# Gaggia Baby- how to empty boiler??



## dare (May 1, 2013)

So I have a baby gaggia like this one









and I was wondering how or even if I can empty the machine and boiler of water for periods when I'm not using it. I cant imagine having the same water in the boiler for a couple weeks would do it any good.

I did find on youtube a retailer advising to empty the boiler through the steam arm with the pump switched on (i.e in hot water mode) and the water tank empty. However the pump made a horrible noise- obviously no water to suck in, so stopped it after a couple seconds.

Any advice welcomed thanks.


----------



## Fevmeister (Oct 21, 2013)

itll be fine for months - just make sure you descale before you intend to use it again


----------



## koi1957 (Nov 26, 2013)

was going to ask the same thing

thanks


----------



## gaggiamanualservice.com (Dec 22, 2009)

all you need to do is flush it through before use,


----------



## dare (May 1, 2013)

Ok, I guess there's no way of emptying the boiler then.

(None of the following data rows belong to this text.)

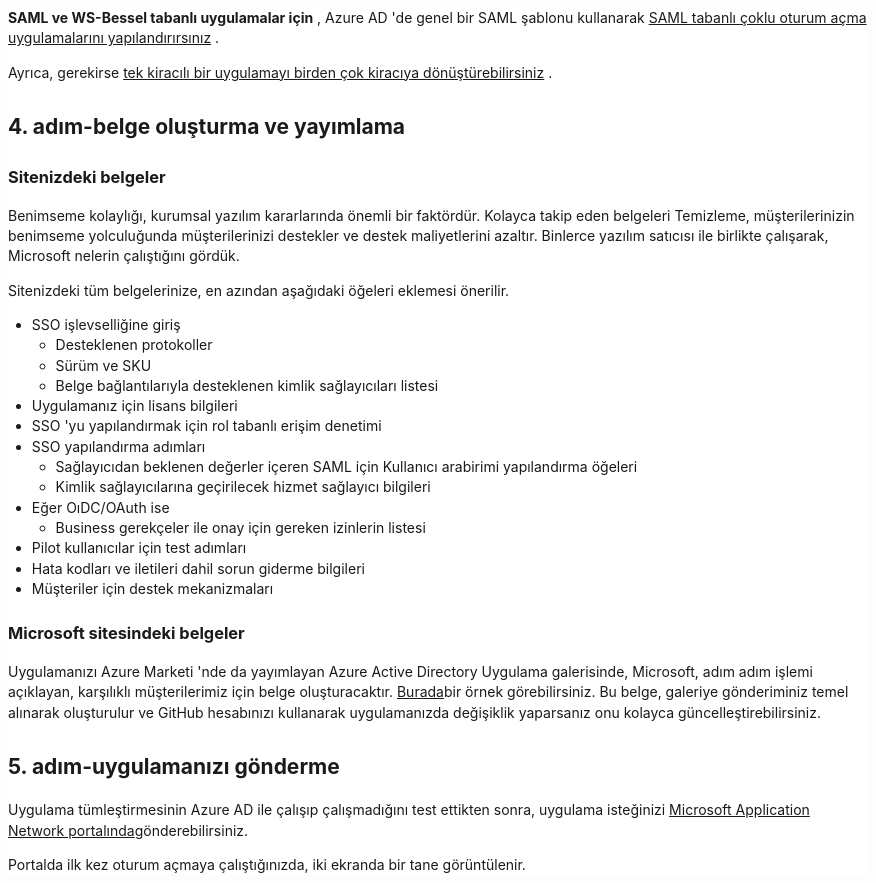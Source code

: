**SAML ve WS-Bessel tabanlı uygulamalar için** , Azure AD 'de genel bir SAML şablonu kullanarak [SAML tabanlı çoklu oturum açma uygulamalarını yapılandırırsınız](../manage-apps/configure-saml-single-sign-on.md) .

Ayrıca, gerekirse [tek kiracılı bir uygulamayı birden çok kiracıya dönüştürebilirsiniz](howto-convert-app-to-be-multi-tenant.md) .


## <a name="step-4---create-and-publish-documentation"></a>4. adım-belge oluşturma ve yayımlama

### <a name="documentation-on-your-site"></a>Sitenizdeki belgeler

Benimseme kolaylığı, kurumsal yazılım kararlarında önemli bir faktördür. Kolayca takip eden belgeleri Temizleme, müşterilerinizin benimseme yolculuğunda müşterilerinizi destekler ve destek maliyetlerini azaltır. Binlerce yazılım satıcısı ile birlikte çalışarak, Microsoft nelerin çalıştığını gördük.

Sitenizdeki tüm belgelerinize, en azından aşağıdaki öğeleri eklemesi önerilir.

* SSO işlevselliğine giriş
  * Desteklenen protokoller
  * Sürüm ve SKU
  * Belge bağlantılarıyla desteklenen kimlik sağlayıcıları listesi
* Uygulamanız için lisans bilgileri
* SSO 'yu yapılandırmak için rol tabanlı erişim denetimi
* SSO yapılandırma adımları
  * Sağlayıcıdan beklenen değerler içeren SAML için Kullanıcı arabirimi yapılandırma öğeleri
  * Kimlik sağlayıcılarına geçirilecek hizmet sağlayıcı bilgileri
* Eğer OıDC/OAuth ise
  * Business gerekçeler ile onay için gereken izinlerin listesi
* Pilot kullanıcılar için test adımları
* Hata kodları ve iletileri dahil sorun giderme bilgileri
* Müşteriler için destek mekanizmaları

### <a name="documentation-on-the-microsoft-site"></a>Microsoft sitesindeki belgeler

Uygulamanızı Azure Marketi 'nde da yayımlayan Azure Active Directory Uygulama galerisinde, Microsoft, adım adım işlemi açıklayan, karşılıklı müşterilerimiz için belge oluşturacaktır. [Burada](https://aka.ms/appstutorial)bir örnek görebilirsiniz. Bu belge, galeriye gönderiminiz temel alınarak oluşturulur ve GitHub hesabınızı kullanarak uygulamanızda değişiklik yaparsanız onu kolayca güncelleştirebilirsiniz.


## <a name="step-5---submit-your-app"></a>5. adım-uygulamanızı gönderme

Uygulama tümleştirmesinin Azure AD ile çalışıp çalışmadığını test ettikten sonra, uygulama isteğinizi [Microsoft Application Network portalında](https://microsoft.sharepoint.com/teams/apponboarding/Apps)gönderebilirsiniz.

Portalda ilk kez oturum açmaya çalıştığınızda, iki ekranda bir tane görüntülenir.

I was just concerned about limescale buildup etc but if I de-scale then I suppose there's no harm in leaving the machine for a while not in use with water inside.


----------



## GS11 (Feb 20, 2013)

dare said:


> Ok, I guess there's no way of emptying the boiler then. I was just concerned about limescale buildup etc but if I de-scale then I suppose there's no harm in leaving the machine for a while not in use with water inside.


Standing water won't form limescale on components.... This will occur during operation ie at high temps during brewing/ steaming. If the machine is left standing a few weeks it may be good practise to change the tank water and flush the boiler.


----------